[SERVER-46810] Broken E11000 duplicate key error when unique index contains collation Created: 11/Mar/20  Updated: 29/Oct/23  Resolved: 15/Apr/20

Status: Closed
Project: Core Server
Component/s: Querying, Usability
Affects Version/s: None
Fix Version/s: 4.2.7, 4.4.0-rc4, 4.7.0

Type: Bug Priority: Major - P3
Reporter: Dmitry Lukyanov (Inactive) Assignee: David Storch
Resolution: Fixed Votes: 2
Labels: collation, qexec-team
Remaining Estimate: Not Specified
Time Spent: Not Specified
Original Estimate: Not Specified

Issue Links:
Backports
Related
related to SERVER-60298 Explain can include ICU collation key... Closed
related to SERVER-50454 Avoiding sending the "keyValue" field... Closed
is related to SERVER-26050 Unique key violation for index with a... Backlog
Backwards Compatibility: Fully Compatible
Operating System: ALL
Backport Requested:
v4.4, v4.2
Sprint: Query 2020-04-20
Participants:

 Description   

The E11000 duplicate key exception contains wrong details which sometimes lead to the exception on the driver since we cannot parse it.

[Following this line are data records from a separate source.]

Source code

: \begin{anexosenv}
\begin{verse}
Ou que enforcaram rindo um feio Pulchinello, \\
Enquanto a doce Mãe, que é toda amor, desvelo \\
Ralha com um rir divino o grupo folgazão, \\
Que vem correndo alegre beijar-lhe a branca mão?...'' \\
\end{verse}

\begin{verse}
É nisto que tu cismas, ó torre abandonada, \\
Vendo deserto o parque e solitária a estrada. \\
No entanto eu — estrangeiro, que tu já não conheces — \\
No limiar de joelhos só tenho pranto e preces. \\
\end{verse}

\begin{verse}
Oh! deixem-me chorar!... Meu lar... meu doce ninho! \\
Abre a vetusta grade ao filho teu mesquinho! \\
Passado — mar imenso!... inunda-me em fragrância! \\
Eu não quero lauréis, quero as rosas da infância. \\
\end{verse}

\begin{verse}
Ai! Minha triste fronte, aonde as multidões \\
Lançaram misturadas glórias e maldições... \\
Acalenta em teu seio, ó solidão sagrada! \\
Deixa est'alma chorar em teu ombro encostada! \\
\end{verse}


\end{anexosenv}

Consider the following queries:

// prepare collection
db.coll.createIndex( { "testValue" : 1 }, { unique : true, collation: { locale : 'sv', strength : 1, numericOrdering : true } } )
{
        "createdCollectionAutomatically" : true,
        "numIndexesBefore" : 1,
        "numIndexesAfter" : 2,
        "commitQuorum" : 1,
        "ok" : 1
}

Then, try to add two the same documents one by one:

  • More simple case:

    // 1 attempt
     db.coll.insertOne({ "testValue": "def"})
    {
            "acknowledged" : true,
            "insertedId" : ObjectId("5e695401da7e6a4f1b712884")
    }
    // 2 attempt
     db.coll.insertOne({ "testValue": "def"})
    {"t":{"$date":"2020-03-11T21:11:30.702Z"},"s":"E", "c":"QUERY",   "id":0,"ctx":"js","msg":"{}","attr":{"message":"WriteError({\n\t\"index\" : 0,\n\t\"code\" : 11000,\n\t\"errmsg\" : \"E11000 duplicate key error collection: test.coll index: testValue_1 dup key: { testValue: \\\"/13\\\" }\",\n\t\"op\" : {\n\t\t\"_id\" : ObjectId(\"5e695402da7e6a4f1b712885\"),\n\t\t\"testValue\" : \"def\"\n\t}\n}) :\nWriteError({\n\t\"index\" : 0,\n\t\"code\" : 11000,\n\t\"errmsg\" : \"E11000 duplicate key error collection: test.coll index: testValue_1 dup key: { testValue: \\\"/13\\\" }\",\n\t\"op\" : {\n\t\t\"_id\" : ObjectId(\"5e695402da7e6a4f1b712885\"),\n\t\t\"testValue\" : \"def\"\n\t}\n})\nWriteError@src/mongo/shell/bulk_api.js:458:48\nmergeBatchResults@src/mongo/shell/bulk_api.js:855:49\nexecuteBatch@src/mongo/shell/bulk_api.js:919:13\nBulk/this.execute@src/mongo/shell/bulk_api.js:1163:21\nDBCollection.prototype.insertOne@src/mongo/shell/crud_api.js:264:9\n@(shell):1:1"}}
    

    This case contains only issue with wrong exception details:

    testValue_1 dup key: { testValue: \\\"/13\\\" }
    

  • Worse case:

    // 1 attempt
     db.coll.insertOne({ "testValue": "abcdefghijkl123456789"})
    {
            "acknowledged" : true,
            "insertedId" : ObjectId("5e695418da7e6a4f1b712886")
    }
    // 2 attempt
    db.coll.insertOne({ "testValue": "abcdefghijkl123456789"})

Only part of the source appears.